Of course, nobody could have predicted that Bridgewater would suffer a catastrophic injury to his left knee just before the season. That forced the Vikings to trade a first-round pick to Philadelphia for Sam Bradford, who started the final 15 games after Hill handled the opener at Tennessee. The Vikings got off to a 5-0 start before missing the playoffs by dropping eight of their final 11.
General manager Rick Spielman and coach Mike Zimmer went into last season far more prepared at quarterback, having signed veteran journeyman Case Keenum to a one-year, $2 million contract to serve as Bradford’s backup.
That moved turned out to be a stroke of genius as Bradford was essentially lost for the season because of a bum knee following a Week 1 victory over the Saints. Keenum then made a run for MVP in helping lead the Vikings to a 13-3 finish and the NFC title game
Bridgewater, who spent the season recovering from a knee injury, and Kyle Sloter, who was signed by the Vikings after being waived by Denver near the end of training camp, also were on the roster.
Bradford, Keenum and Bridgewater are now gone — Bradford is in Arizona, Keenum in Denver and Bridgewater with the Jets — but Spielman again demonstrated that he learned a valuable lesson in 2016.
The Vikings signed veteran free-agent Kirk Cousins to a three-year, $84 million guaranteed contract in March.

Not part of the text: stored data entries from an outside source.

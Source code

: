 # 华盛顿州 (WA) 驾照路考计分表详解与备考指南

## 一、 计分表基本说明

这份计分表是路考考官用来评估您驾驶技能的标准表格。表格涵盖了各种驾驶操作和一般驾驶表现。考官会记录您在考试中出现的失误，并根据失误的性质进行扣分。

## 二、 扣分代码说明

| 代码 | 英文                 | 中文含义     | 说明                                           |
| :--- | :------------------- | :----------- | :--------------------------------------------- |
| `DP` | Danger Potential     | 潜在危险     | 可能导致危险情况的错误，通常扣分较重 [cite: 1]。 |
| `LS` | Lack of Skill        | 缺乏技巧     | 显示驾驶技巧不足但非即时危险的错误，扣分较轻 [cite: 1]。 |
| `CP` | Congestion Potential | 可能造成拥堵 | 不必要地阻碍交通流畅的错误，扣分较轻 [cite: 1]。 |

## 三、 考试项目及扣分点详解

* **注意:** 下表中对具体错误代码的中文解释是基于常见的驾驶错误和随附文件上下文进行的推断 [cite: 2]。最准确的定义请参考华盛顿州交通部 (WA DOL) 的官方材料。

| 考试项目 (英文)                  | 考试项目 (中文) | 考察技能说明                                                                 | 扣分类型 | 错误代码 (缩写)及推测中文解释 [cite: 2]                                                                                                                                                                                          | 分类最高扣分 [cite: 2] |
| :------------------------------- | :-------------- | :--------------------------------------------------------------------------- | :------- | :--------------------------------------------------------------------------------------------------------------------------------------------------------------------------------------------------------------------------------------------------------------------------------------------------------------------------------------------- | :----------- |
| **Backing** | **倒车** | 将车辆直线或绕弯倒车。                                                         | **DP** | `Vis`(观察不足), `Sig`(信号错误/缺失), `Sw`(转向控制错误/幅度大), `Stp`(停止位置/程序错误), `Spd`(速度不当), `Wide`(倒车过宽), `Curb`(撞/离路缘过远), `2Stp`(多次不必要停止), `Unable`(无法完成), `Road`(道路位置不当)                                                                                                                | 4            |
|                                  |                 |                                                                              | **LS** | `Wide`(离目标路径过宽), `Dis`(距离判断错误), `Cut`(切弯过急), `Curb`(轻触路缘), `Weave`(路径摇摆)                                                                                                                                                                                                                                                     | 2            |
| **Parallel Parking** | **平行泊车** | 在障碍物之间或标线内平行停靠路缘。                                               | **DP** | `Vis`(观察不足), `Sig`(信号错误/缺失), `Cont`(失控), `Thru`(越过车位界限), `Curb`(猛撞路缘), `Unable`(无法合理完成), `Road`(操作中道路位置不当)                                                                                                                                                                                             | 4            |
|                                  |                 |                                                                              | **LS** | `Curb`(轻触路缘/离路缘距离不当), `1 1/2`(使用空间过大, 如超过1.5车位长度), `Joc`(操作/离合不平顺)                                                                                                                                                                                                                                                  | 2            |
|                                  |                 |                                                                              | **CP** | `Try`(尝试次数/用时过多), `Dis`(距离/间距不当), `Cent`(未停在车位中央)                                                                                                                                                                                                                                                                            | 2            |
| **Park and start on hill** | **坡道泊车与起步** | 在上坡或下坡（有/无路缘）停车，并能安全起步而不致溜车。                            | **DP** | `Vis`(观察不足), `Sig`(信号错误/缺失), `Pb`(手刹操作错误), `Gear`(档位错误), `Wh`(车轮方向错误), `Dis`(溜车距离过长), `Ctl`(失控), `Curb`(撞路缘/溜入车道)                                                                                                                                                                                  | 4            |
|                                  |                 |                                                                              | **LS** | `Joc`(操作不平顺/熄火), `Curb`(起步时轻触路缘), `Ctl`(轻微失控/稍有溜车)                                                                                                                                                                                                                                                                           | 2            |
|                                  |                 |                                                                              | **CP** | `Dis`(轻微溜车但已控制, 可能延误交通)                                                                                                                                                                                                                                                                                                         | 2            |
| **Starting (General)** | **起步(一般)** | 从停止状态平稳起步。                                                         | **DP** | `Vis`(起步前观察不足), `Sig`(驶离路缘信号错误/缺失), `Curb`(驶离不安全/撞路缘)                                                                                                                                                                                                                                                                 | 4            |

But the fact they appear to have a durable QB — Cousins hasn’t missed a start in the past three seasons — doesn’t mean Spielman decided to go with an inexperienced or over-the-hill backup.

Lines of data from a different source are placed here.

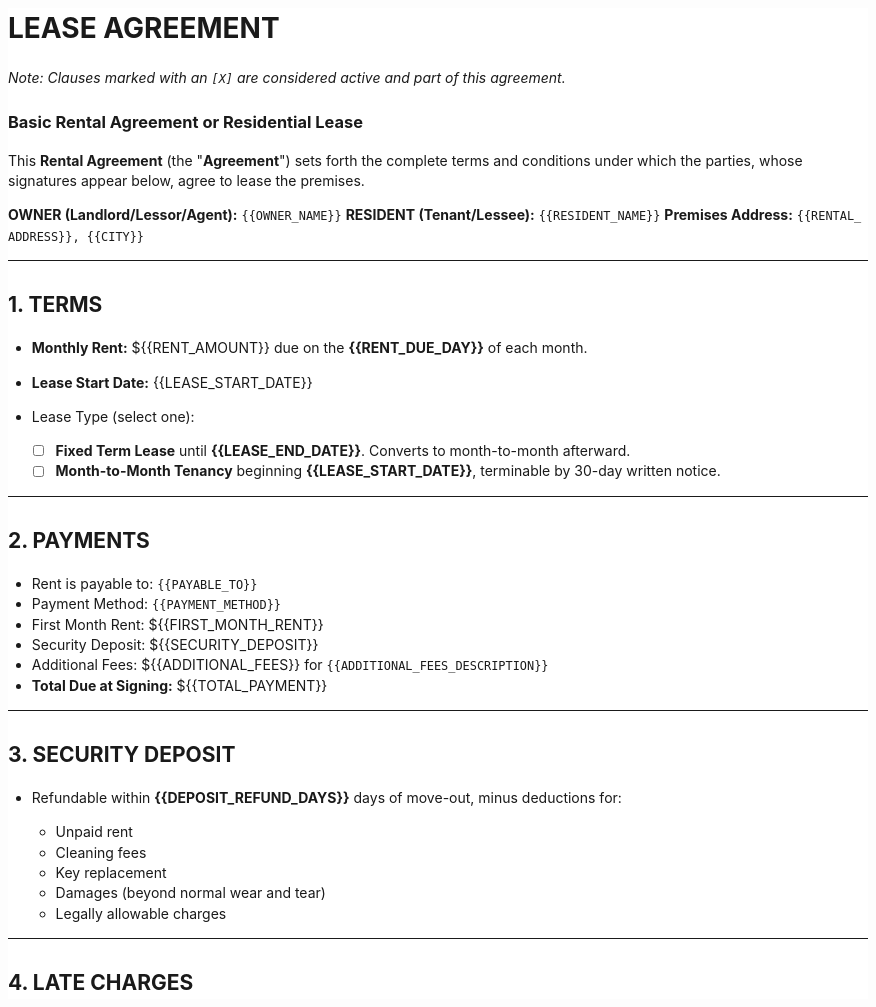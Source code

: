 # **LEASE AGREEMENT**

_Note: Clauses marked with an `[X]` are considered active and part of this agreement._

### **Basic Rental Agreement or Residential Lease**

This **Rental Agreement** (the "**Agreement**") sets forth the complete terms and conditions under which the parties, whose signatures appear below, agree to lease the premises.

**OWNER (Landlord/Lessor/Agent):** `{{OWNER_NAME}}`
**RESIDENT (Tenant/Lessee):** `{{RESIDENT_NAME}}`
**Premises Address:** `{{RENTAL_ADDRESS}}, {{CITY}}`

---

## **1. TERMS**

- **Monthly Rent:** \${{RENT_AMOUNT}} due on the **{{RENT_DUE_DAY}}** of each month.
- **Lease Start Date:** {{LEASE_START_DATE}}
- Lease Type (select one):

  - [ ] **Fixed Term Lease** until **{{LEASE_END_DATE}}**. Converts to month-to-month afterward.
  - [ ] **Month-to-Month Tenancy** beginning **{{LEASE_START_DATE}}**, terminable by 30-day written notice.

---

## **2. PAYMENTS**

- Rent is payable to: `{{PAYABLE_TO}}`
- Payment Method: `{{PAYMENT_METHOD}}`
- First Month Rent: \${{FIRST_MONTH_RENT}}
- Security Deposit: \${{SECURITY_DEPOSIT}}
- Additional Fees: \${{ADDITIONAL_FEES}} for `{{ADDITIONAL_FEES_DESCRIPTION}}`
- **Total Due at Signing:** \${{TOTAL_PAYMENT}}

---

## **3. SECURITY DEPOSIT**

- Refundable within **{{DEPOSIT_REFUND_DAYS}}** days of move-out, minus deductions for:

  - Unpaid rent
  - Cleaning fees
  - Key replacement
  - Damages (beyond normal wear and tear)
  - Legally allowable charges

---

## **4. LATE CHARGES**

Trevor Siemian, who started 24 games the past two seasons in Denver, came to the Vikings in a March trade that sent a 2019 fifth-round pick to the Broncos and brought a 2018 seventh-round pick to Minnesota. Siemian had 30 touchdown passes, 24 interceptions and a 59.3 completion percentage the past two years. While the 26-year-old won’t be going to a Pro Bowl anytime soon, he has the ability to keep an offense afloat if he has to start a few games in place of Cousins.

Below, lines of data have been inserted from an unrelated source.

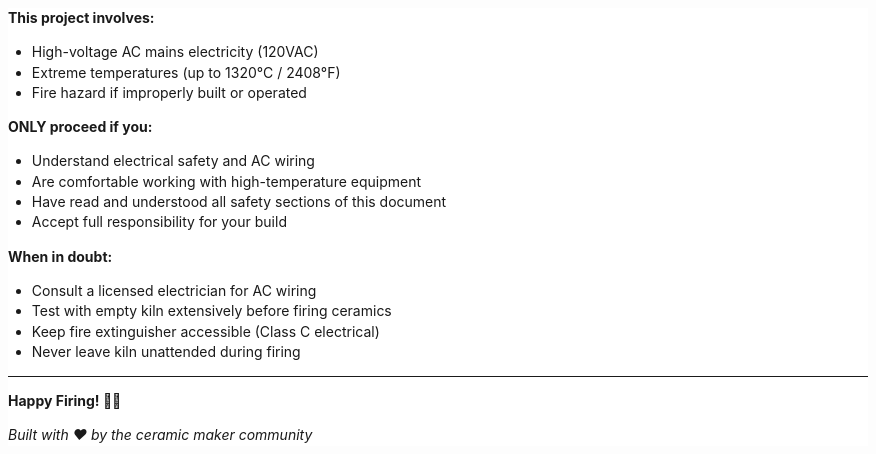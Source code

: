 **This project involves:**
- High-voltage AC mains electricity (120VAC)
- Extreme temperatures (up to 1320°C / 2408°F)
- Fire hazard if improperly built or operated

**ONLY proceed if you:**
- Understand electrical safety and AC wiring
- Are comfortable working with high-temperature equipment
- Have read and understood all safety sections of this document
- Accept full responsibility for your build

**When in doubt:**
- Consult a licensed electrician for AC wiring
- Test with empty kiln extensively before firing ceramics
- Keep fire extinguisher accessible (Class C electrical)
- Never leave kiln unattended during firing

---

**Happy Firing! 🎨🔥**

*Built with ❤️ by the ceramic maker community*
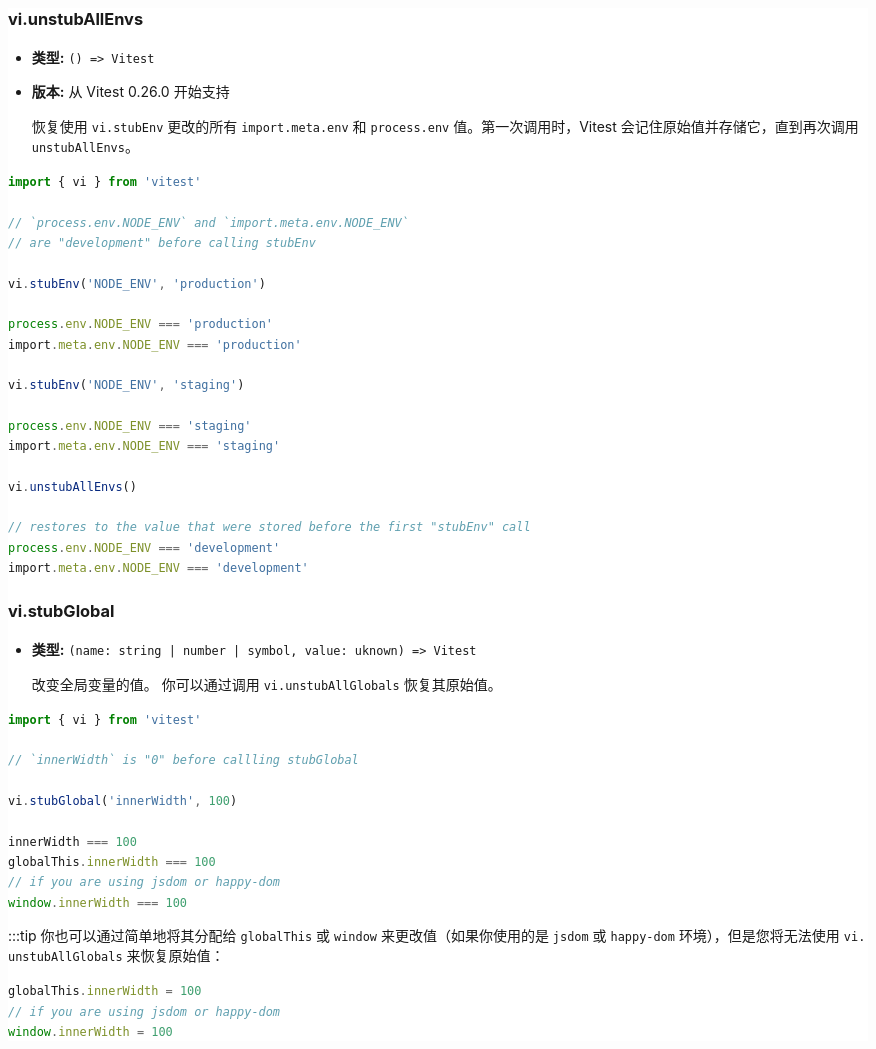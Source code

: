 ### vi.unstubAllEnvs

- **类型:** `() => Vitest`
- **版本:** 从 Vitest 0.26.0 开始支持

  恢复使用 `vi.stubEnv` 更改的所有 `import.meta.env` 和 `process.env` 值。第一次调用时，Vitest 会记住原始值并存储它，直到再次调用 `unstubAllEnvs`。

```ts
import { vi } from 'vitest'

// `process.env.NODE_ENV` and `import.meta.env.NODE_ENV`
// are "development" before calling stubEnv

vi.stubEnv('NODE_ENV', 'production')

process.env.NODE_ENV === 'production'
import.meta.env.NODE_ENV === 'production'

vi.stubEnv('NODE_ENV', 'staging')

process.env.NODE_ENV === 'staging'
import.meta.env.NODE_ENV === 'staging'

vi.unstubAllEnvs()

// restores to the value that were stored before the first "stubEnv" call
process.env.NODE_ENV === 'development'
import.meta.env.NODE_ENV === 'development'
```

### vi.stubGlobal

- **类型:** `(name: string | number | symbol, value: uknown) => Vitest`

  改变全局变量的值。 你可以通过调用 `vi.unstubAllGlobals` 恢复其原始值。

```ts
import { vi } from 'vitest'

// `innerWidth` is "0" before callling stubGlobal

vi.stubGlobal('innerWidth', 100)

innerWidth === 100
globalThis.innerWidth === 100
// if you are using jsdom or happy-dom
window.innerWidth === 100
```

:::tip
你也可以通过简单地将其分配给 `globalThis` 或 `window` 来更改值（如果你使用的是 `jsdom` 或 `happy-dom` 环境），但是您将无法使用 `vi.unstubAllGlobals` 来恢复原始值：

```ts
globalThis.innerWidth = 100
// if you are using jsdom or happy-dom
window.innerWidth = 100
```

The Vikings’ quarterback depth chart doesn’t end there.
Spielman was aggressive last season when Denver tried to sneak Sloter onto its practice squad. Sloter said he got eight calls from teams interested in signing him but Spielman was the first to call and also made the last call to make sure Sloter knew he was wanted in Minnesota. Sloter, who had started only nine games at quarterback during his collegiate career, also was impressed that the Vikings general manager, and not someone else, called him direct.
It didn’t hurt that the Vikings were willing to pay Sloter $20,000 per week to be on their practice squad and the team quickly elevated him to the active roster after Bradford was injured. Sloter was active for six games.
Sloter was impressive in the Vikings’ preseason victory over Denver on Saturday, completing 9-of-11 passes for 69 yards with a 9-yard touchdown pass and 14-yard touchdown scramble during his stint in the second half. This came after Cousins looked sharp on the opening drive, completing 4-of-4 passes for 42 yard and a touchdown, and Siemian hit on 11-of-17 passes for 165 yards with two touchdowns and an interception.
These stats might have come in a meaningless game, but they served as a reminder that for the second consecutive season the Vikings have a plan at quarterback that goes beyond the starter. It’s clear the lesson of 2016 hasn’t been forgotten.